Recklessly, Timmy opened his mouth again. "Are you two in a formal union?" he asked.

"Yes, the ILGWU," Dale said.

"No, our union has been blessed by neither church nor insurance company," Janet said. "But Dale's been around for eight years, and she's a family reality."

"Some of the Osbornes can even stand to be in the same room with me," Dale said.

"Eric and Dale adored each other," Janet said, "and Dan and Mom like her a lot. June and Chester don't have what it takes to appreciate Dale, I have to concede that."

Dale said, "One time somebody told us that when he's among his golfing buddies, June's husband, Dick Puderbaugh, refers to me as Janet's Jewess.' June once asked me if it was hard for me to adjust to living in the Adirondacks instead of the Catskills."

"This from the enlightened Osbornes," Janet said. "Some of the family's seeds are bad, and some apparently are just dumb and mean."

I said, "Who among the bad ones is pro Crewes-InfoCom to the point where he or she might try to change the outcome of the board vote next month by killing Eric or you or Dan or your mother?"

They all looked at me, and then we all looked at Janet. She had sat down again and had been absently kicking the surface of the water with her foot. But she stopped now and gave me a strained look. "I don't know," she said. "Chester? Conceivably. I'm never sure what's going on in his head. I can't quite make myself believe that Chester would hurt any of us. And yet I know how bitter he can be about those of us—especially Dan and me—who have kept up the Herald's liberal traditions, which Chester despises. June has never been physically violent, and yet I know how badly she wants both the money from the sale of the paper and for the paper to fall into the hands of a chain whose reactionary politics are closer to her own.
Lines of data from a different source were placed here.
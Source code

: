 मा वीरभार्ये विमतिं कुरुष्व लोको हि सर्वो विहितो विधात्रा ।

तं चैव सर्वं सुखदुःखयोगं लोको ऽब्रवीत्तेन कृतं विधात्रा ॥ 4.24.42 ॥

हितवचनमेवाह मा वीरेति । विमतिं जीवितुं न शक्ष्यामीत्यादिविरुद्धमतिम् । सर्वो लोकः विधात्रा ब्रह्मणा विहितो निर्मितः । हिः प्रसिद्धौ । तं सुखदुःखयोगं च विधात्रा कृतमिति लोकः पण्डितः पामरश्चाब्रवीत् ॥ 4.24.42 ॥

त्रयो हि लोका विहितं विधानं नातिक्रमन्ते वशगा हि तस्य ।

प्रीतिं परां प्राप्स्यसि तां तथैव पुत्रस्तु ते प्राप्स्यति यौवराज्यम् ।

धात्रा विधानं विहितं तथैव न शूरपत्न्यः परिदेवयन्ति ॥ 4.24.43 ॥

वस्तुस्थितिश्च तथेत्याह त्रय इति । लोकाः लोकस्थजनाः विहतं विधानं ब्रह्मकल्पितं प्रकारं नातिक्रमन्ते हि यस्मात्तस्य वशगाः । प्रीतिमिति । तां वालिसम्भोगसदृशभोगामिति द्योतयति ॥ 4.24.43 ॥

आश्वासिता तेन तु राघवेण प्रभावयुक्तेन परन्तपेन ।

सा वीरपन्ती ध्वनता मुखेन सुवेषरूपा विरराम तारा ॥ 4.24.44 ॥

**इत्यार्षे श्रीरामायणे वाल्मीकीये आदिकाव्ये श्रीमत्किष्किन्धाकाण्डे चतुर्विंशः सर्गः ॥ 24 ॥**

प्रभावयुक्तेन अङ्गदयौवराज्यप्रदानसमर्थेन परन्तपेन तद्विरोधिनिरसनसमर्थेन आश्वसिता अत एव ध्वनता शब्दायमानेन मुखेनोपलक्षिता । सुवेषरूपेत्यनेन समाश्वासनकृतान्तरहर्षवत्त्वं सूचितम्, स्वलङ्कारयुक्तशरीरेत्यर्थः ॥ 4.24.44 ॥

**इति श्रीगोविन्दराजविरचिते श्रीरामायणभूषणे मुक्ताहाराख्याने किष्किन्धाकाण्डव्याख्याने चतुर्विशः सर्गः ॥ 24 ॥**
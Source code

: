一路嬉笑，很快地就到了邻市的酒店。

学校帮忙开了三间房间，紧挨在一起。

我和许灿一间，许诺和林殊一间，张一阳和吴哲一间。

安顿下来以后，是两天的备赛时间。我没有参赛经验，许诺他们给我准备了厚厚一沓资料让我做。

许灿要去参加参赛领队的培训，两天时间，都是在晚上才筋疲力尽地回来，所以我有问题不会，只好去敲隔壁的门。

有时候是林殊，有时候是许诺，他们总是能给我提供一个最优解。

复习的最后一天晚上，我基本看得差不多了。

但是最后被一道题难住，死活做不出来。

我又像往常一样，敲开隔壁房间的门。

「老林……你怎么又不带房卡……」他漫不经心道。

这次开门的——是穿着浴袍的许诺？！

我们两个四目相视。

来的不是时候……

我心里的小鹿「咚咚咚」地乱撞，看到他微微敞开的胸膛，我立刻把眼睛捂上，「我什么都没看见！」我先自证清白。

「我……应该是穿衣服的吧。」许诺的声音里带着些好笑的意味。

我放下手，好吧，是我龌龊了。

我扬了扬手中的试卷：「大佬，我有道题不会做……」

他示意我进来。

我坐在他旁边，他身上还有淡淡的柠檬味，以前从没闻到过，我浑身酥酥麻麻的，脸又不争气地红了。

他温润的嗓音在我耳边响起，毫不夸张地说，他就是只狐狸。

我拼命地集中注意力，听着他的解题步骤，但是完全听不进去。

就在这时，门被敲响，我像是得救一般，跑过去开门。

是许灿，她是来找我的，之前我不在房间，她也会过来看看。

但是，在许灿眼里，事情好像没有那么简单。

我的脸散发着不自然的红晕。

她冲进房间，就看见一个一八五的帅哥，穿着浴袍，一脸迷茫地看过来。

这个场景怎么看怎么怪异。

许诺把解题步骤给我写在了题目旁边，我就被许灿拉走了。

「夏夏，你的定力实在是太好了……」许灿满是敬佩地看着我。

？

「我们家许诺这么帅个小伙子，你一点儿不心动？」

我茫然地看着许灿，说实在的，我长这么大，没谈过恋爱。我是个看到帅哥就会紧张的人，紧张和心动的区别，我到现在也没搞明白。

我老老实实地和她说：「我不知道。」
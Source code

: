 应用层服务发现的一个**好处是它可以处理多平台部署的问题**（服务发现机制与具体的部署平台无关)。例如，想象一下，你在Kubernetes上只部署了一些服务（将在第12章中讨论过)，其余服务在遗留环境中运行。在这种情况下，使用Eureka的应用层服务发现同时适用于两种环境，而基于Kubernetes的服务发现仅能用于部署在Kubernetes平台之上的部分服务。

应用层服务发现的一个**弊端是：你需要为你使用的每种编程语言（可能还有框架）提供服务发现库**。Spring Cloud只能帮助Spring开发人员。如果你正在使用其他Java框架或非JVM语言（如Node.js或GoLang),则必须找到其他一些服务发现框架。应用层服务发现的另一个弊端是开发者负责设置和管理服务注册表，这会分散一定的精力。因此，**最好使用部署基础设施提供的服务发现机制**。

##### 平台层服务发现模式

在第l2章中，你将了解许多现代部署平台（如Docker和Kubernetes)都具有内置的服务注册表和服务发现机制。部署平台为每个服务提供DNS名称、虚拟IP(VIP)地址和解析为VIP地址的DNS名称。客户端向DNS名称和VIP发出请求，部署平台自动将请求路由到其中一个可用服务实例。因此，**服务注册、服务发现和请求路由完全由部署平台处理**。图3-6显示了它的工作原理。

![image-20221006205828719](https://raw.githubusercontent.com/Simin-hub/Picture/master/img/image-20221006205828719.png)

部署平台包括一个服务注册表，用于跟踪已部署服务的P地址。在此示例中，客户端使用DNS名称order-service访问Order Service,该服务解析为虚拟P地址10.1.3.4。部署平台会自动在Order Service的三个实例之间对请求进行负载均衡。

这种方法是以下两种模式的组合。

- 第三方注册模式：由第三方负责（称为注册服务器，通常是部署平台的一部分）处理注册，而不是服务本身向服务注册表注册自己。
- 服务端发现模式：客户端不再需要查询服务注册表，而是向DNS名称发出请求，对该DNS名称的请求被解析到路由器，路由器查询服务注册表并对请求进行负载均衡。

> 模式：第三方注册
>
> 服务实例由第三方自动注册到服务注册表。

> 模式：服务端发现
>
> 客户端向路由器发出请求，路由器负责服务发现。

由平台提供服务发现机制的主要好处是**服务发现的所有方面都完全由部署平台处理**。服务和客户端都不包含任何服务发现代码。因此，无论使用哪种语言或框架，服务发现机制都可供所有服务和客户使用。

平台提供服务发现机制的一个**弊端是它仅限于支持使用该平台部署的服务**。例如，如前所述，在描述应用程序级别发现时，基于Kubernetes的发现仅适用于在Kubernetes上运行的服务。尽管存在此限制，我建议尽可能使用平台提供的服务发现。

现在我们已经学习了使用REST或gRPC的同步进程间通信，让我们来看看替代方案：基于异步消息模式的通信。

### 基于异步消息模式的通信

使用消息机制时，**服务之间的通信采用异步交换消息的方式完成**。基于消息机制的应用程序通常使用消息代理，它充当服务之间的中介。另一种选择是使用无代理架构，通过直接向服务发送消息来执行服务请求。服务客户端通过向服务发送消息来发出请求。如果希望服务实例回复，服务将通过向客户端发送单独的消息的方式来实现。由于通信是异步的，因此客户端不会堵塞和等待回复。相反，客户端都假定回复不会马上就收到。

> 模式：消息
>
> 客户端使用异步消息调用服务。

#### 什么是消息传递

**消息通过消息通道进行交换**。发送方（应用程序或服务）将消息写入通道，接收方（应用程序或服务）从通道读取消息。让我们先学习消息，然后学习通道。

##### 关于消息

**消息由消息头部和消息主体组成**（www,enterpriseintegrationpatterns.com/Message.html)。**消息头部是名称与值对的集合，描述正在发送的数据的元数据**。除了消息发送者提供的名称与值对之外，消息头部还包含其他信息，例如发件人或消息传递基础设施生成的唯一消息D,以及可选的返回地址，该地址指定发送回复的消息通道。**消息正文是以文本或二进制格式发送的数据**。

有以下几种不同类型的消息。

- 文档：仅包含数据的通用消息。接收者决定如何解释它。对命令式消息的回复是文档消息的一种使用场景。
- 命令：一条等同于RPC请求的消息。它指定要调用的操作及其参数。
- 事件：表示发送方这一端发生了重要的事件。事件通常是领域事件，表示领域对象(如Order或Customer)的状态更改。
"So who does that leave? Neither Chester's nor June's spouse has any history of physical violence. Nor do their kids—except for Chester's boy Craig, and he's been in prison for more than six months. Tidy, June's boy, seems to take out his minimal frustrations in bridge tournaments. And her other son, Tacker, went surfing in the South Pacific four years ago and hasn't been seen since. He sends Dick and June an Australian Hallmark card every Christmas and Easter. That's it. There's nobody left. So who could it be? Chester? Nobody? Is this some paranoid delusion I'm having? Or that Eldon's having? Of course, Eldon started in on this conspiracy-theory stuff before he went into the hospital and went psychotic. Almost from the first, he thought the timing of Eric's murder was cause for suspicion, and then, in Eldon's mind, the Jet Ski incident clinched it that something truly hideous was happening."